• [TASK ITEM]: Scan the data beneath this task and copy each line that includes "porta".

• [PROVIDED RECORDS]:
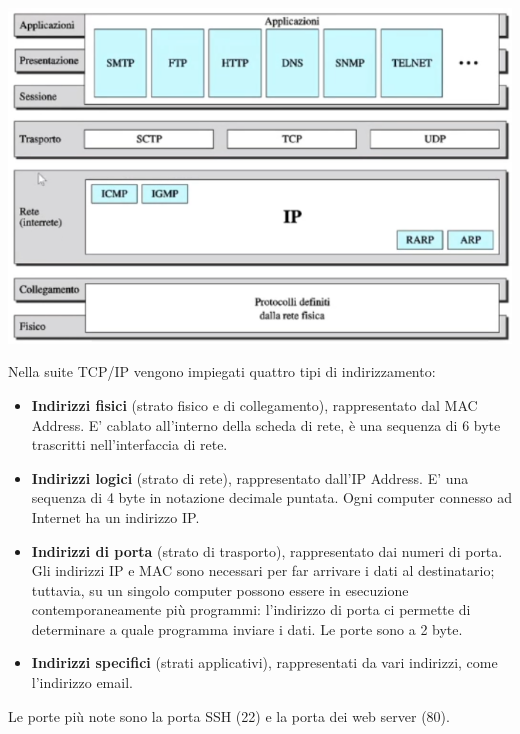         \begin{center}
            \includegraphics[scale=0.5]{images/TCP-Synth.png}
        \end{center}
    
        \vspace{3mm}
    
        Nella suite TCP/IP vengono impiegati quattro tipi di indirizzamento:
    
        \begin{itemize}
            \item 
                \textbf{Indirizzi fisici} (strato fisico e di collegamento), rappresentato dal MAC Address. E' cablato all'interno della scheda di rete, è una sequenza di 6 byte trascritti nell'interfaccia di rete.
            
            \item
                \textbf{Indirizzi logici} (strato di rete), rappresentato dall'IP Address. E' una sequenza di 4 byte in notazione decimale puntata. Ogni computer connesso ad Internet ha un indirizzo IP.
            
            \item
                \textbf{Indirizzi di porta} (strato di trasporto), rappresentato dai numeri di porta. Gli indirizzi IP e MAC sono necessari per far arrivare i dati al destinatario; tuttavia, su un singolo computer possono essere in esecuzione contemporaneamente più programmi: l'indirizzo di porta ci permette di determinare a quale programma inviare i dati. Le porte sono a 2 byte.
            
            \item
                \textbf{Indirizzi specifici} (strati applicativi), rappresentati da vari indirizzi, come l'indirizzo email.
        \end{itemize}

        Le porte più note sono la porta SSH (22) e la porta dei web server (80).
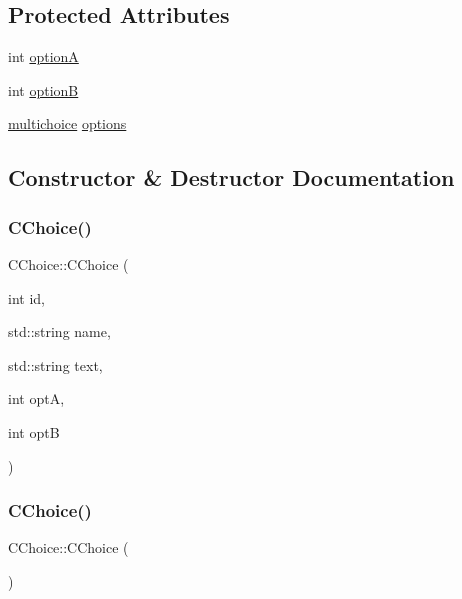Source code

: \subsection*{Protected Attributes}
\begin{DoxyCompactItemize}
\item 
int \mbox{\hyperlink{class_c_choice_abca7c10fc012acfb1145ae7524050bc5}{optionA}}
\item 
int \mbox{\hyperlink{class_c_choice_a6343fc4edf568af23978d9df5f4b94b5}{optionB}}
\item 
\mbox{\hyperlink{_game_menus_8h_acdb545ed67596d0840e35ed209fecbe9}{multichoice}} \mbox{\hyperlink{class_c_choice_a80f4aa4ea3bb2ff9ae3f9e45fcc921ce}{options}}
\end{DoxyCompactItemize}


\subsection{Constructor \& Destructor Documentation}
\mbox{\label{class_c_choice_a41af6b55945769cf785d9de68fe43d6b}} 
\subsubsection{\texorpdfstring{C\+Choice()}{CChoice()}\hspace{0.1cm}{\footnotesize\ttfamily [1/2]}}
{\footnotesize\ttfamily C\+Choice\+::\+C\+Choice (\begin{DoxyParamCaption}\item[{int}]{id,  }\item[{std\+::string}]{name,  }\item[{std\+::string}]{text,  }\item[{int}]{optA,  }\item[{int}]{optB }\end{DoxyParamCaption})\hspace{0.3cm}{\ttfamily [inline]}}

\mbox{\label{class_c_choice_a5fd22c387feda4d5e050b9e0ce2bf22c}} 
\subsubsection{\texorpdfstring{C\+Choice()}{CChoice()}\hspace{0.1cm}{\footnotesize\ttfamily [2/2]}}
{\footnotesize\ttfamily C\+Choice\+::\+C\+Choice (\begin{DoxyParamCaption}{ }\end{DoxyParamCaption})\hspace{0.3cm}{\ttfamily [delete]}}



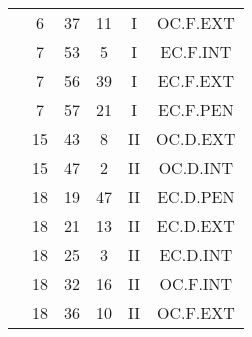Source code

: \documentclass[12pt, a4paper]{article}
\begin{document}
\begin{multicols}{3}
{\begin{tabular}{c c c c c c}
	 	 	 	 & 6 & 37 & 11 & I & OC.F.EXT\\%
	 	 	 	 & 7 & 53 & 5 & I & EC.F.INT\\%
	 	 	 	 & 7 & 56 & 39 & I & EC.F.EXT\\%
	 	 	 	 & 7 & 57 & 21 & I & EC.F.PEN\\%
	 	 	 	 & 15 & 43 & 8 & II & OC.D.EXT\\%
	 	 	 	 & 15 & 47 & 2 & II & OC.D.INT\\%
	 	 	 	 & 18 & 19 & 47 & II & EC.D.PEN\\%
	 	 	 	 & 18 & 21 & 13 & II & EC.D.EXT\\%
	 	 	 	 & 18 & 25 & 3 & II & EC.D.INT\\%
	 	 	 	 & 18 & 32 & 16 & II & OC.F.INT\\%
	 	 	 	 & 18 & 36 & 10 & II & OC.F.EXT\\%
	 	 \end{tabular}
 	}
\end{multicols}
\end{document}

• [SOLUTION TO THIS TASK]:
                \textbf{Indirizzi di porta} (strato di trasporto), rappresentato dai numeri di porta. Gli indirizzi IP e MAC sono necessari per far arrivare i dati al destinatario; tuttavia, su un singolo computer possono essere in esecuzione contemporaneamente più programmi: l'indirizzo di porta ci permette di determinare a quale programma inviare i dati. Le porte sono a 2 byte.
        Le porte più note sono la porta SSH (22) e la porta dei web server (80).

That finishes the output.